Is your neighborhood making you gain weight?
6 ways your neighborhood is making you gain weight
Read more: http://www.foxnews.com/health/2012/06/01/6-ways-your-neighborhood-is-making-gain-weight/#ixzz1wYaVio6C
How Neighborhoods Can Wreck Your Waistline
You might blame your weight gain on your lack of motivation, wavering willpower, and a few too many bad food decisions. Don't get us wrong; those things matter. But there's another culprit you should also consider: your neighborhood. Whether you make your home in the suburbs, a city, or a rural area, where you live can make it easier—or much harder—to put your weight loss goals into action.
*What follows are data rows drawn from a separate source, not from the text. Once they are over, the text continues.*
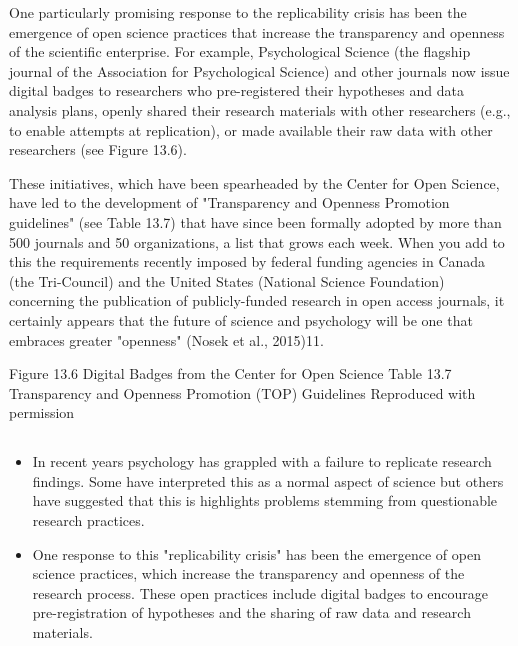 One particularly promising response to the replicability crisis has been the emergence of open science practices that increase the transparency and openness of the scientific enterprise. For example, Psychological Science (the flagship journal of the Association for Psychological Science) and other journals now issue digital badges to researchers who pre-registered their hypotheses and data analysis plans, openly shared their research materials with other researchers (e.g., to enable attempts at replication), or made available their raw data with other researchers (see Figure 13.6).


These initiatives, which have been spearheaded by the Center for Open Science, have led to the development of "Transparency and Openness Promotion guidelines" (see Table 13.7) that have since been formally adopted by more than 500 journals and 50 organizations, a list that grows each week. When you add to this the requirements recently imposed by federal funding agencies in Canada (the Tri-Council) and the United States (National Science Foundation) concerning the publication of publicly-funded research in open access journals, it certainly appears that the future of science and psychology will be one that embraces greater "openness" (Nosek et al., 2015)11.


Figure 13.6 Digital Badges from the Center for Open Science
 Table 13.7 Transparency and Openness Promotion (TOP) Guidelines Reproduced with permission


\subsection{}
\begin{fullwidth}
\begin{itemize}
\item In recent years psychology has grappled with a failure to replicate research findings. Some have interpreted this as a normal aspect of science but others have suggested that this is highlights
problems stemming from questionable research practices.

\item One response to this "replicability crisis" has been the emergence of open science practices,
which increase the transparency and openness of the research process. These open practices include digital badges to encourage pre-registration of hypotheses and the sharing of raw data and research materials.


\end{itemize}
\end{fullwidth}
Maybe a lack of sidewalks and bike paths leaves you scratching your head over where to work out. Perhaps your area is short on grocery stores but packed with fast-food chains, or your neighbor's car alarm keeps you up all night, derailing your early-morning jog. Tally up a few of these instances and you could have a hometown problem that's interfering with even the best weight loss intentions.
"In my experience it makes a huge difference where you live. Everyone can find a way to overcome their circumstances, but people who live in the suburbs where there aren’t sidewalks and are dependent on their cars have a very difficult time getting exercise in. And in my practice, I find that they are more likely to be overweight," said Katherine Tallmadge, author of Diet Simple: 195 Mental Tricks, Substitutions, Habits & Inspirations.
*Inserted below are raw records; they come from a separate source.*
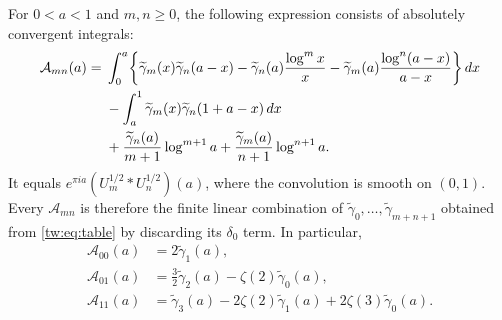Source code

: \begin{theorem}
\label{tw:thm:alternating}
For $0<a<1$ and $m,n\ge0$, the following expression consists of
absolutely convergent integrals:
\begin{align}
 \mathcal A_{mn}(a)={}&
 \int_0^a\biggl\{
      \widetilde\gamma_m(x)\widetilde\gamma_n(a-x)
       -\widetilde\gamma_n(a)\frac{\log^m x}{x}
       -\widetilde\gamma_m(a)\frac{\log^n(a-x)}{a-x}
                 \biggr\}\,dx\notag\\
 &-\int_a^1\widetilde\gamma_m(x)
                        \widetilde\gamma_n(1+a-x)\,dx\notag\\
 &+\frac{\widetilde\gamma_n(a)}{m+1}\log^{m+1}a
       +\frac{\widetilde\gamma_m(a)}{n+1}\log^{n+1}a.
 \label{tw:eq:Amn}
\end{align}
It equals $e^{\pi ia}(U_m^{1/2}*U_n^{1/2})(a)$, where the
convolution is smooth on $(0,1)$. Every $\mathcal A_{mn}$ is
therefore the finite linear combination of
$\widetilde\gamma_0,\ldots,\widetilde\gamma_{m+n+1}$ obtained
from \eqref{tw:eq:table} by discarding its $\delta_0$ term.
In particular,
\begin{align}
 \mathcal A_{00}(a)&=2\widetilde\gamma_1(a),
       \label{tw:eq:A00}\\
 \mathcal A_{01}(a)&=\tfrac32\widetilde\gamma_2(a)
                          -\zeta(2)\widetilde\gamma_0(a),
       \label{tw:eq:A01}\\
 \mathcal A_{11}(a)&=\widetilde\gamma_3(a)
             -2\zeta(2)\widetilde\gamma_1(a)
             +2\zeta(3)\widetilde\gamma_0(a).
       \label{tw:eq:A11}
\end{align}
\end{theorem}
Here are the biggest neighborhood pitfalls that contribute to belly bulge—and how, short of moving homes, you can make fixes to start dropping pounds again.
Problem: No Sidewalks
Having to drive somewhere in order to walk safely adds a level of difficulty that even the most motivated exercisers can find derailing. "Even if my clients are very conscientious, they find it very difficult to get all of the recommended activity in for the day when they have to rely on a car to get everywhere," said Tallmadge. "Hitting 10,000 steps in a gym in one fell swoop is very challenging. And if you don't live in a situation where walking is easy, then your good intentions don’t last."
People who live further away from parks and green spaces are more likely to be heavy, according to a Danish study published last year. The self-reported study found that people living more than half a mile from green spaces had higher odds of being obese than those living less than a quarter of a mile.
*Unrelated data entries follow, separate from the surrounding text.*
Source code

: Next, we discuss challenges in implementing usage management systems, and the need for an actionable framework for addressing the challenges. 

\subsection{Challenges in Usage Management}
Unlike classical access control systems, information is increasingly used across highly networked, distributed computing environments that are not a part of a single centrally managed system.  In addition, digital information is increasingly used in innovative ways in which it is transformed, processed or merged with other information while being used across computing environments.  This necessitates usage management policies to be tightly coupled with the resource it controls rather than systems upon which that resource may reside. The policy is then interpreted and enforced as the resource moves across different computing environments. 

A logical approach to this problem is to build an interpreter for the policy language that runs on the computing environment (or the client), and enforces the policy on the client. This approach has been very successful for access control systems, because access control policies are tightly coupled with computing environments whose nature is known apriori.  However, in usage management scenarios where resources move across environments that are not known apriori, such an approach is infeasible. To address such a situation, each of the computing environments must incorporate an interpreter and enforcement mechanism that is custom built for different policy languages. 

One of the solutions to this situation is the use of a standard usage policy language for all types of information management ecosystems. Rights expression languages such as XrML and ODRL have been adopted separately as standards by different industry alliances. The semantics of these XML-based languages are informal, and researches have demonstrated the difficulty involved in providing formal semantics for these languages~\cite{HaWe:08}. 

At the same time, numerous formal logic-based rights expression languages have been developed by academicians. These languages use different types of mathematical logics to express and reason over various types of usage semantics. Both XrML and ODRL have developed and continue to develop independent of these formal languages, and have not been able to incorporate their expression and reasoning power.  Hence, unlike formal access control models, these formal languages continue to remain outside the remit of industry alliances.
How To Fix It: If you want to get some fresh air, run or walk around a local school track or do laps around the school's perimeter. Find a park and work in a few miles any way you can there, said Leslie Bonci, director of sports nutrition, University of Pittsburgh Medical Center, author of Run Your Butt Off (Rodale). Or, find a way to get exercise near where you work if that's a safer area.